In a shocking move Orsted, a Danish-based energy company, a global leader in renewables, has announced that it would increase the production of electricity using more coal as a source.

“Nonetheless, a lot we hate it, we’re very doubtless going to see a brief enhance in our coal use, in comparison with the trajectory that we now have been in,” said Mads Nipper, Chief Executive Officer Orsted.

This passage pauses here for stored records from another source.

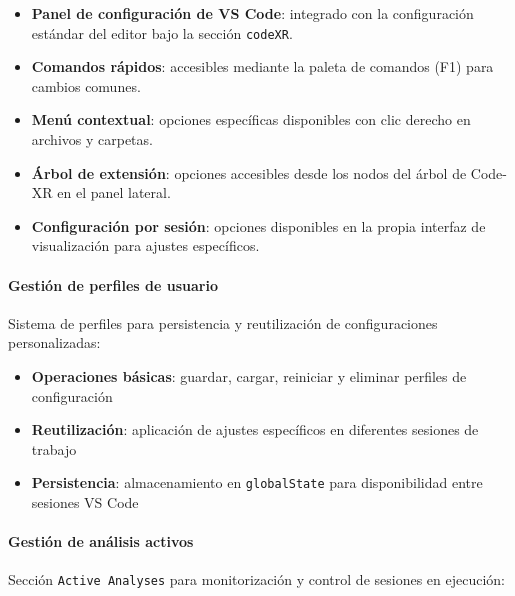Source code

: \documentclass[a4paper, 12pt]{book}
\begin{document}
\begin{itemize}
  \item \textbf{Panel de configuración de VS Code}: integrado con la configuración estándar del editor bajo la sección \texttt{codeXR}.
  
  \item \textbf{Comandos rápidos}: accesibles mediante la paleta de comandos (F1) para cambios comunes.
  
  \item \textbf{Menú contextual}: opciones específicas disponibles con clic derecho en archivos y carpetas.
  
  \item \textbf{Árbol de extensión}: opciones accesibles desde los nodos del árbol de Code-XR en el panel lateral.
  
  \item \textbf{Configuración por sesión}: opciones disponibles en la propia interfaz de visualización para ajustes específicos.
\end{itemize}


\paragraph{Gestión de perfiles de usuario}
Sistema de perfiles para persistencia y reutilización de configuraciones personalizadas:

\begin{itemize}
  \item \textbf{Operaciones básicas}: guardar, cargar, reiniciar y eliminar perfiles de configuración
  \item \textbf{Reutilización}: aplicación de ajustes específicos en diferentes sesiones de trabajo
  \item \textbf{Persistencia}: almacenamiento en \texttt{globalState} para disponibilidad entre sesiones VS Code
\end{itemize}

\paragraph{Gestión de análisis activos}
Sección \texttt{Active Analyses} para monitorización y control de sesiones en ejecución:
\end{document}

Amid the power disaster in Europe triggered by the Russian invasion of Ukraine, Nipper further said that the rise in coal use was a “needed short-term evil.” Despite Orsted being the ‘global leader’ in offshore wind power, Nipper acknowledged that due to the development time required, wind energy couldn’t assist in dealing with the state of affairs within a short period of time.

As a matter of fact, Orsted is not alone in considering back-to-coal as an option to bridge the anticipated fuel shortage, many European countries are following the same course of action while putting on hold their pledge to curb carbon emission made in UN Climate Change Conference (COP26).

Recently, Italian Prime Minister Mario Draghi announced that the country might reopen coal plants to bridge its looming energy supply gap that may emerge while cutting its dependence on Russia, which currently accounts for 45% of Italian gas requirements.

Apart from Italy, Czechia, Bulgaria, Romania, and Germany have also indicated they might burn more coal in the short term in response to war aggression by Russia.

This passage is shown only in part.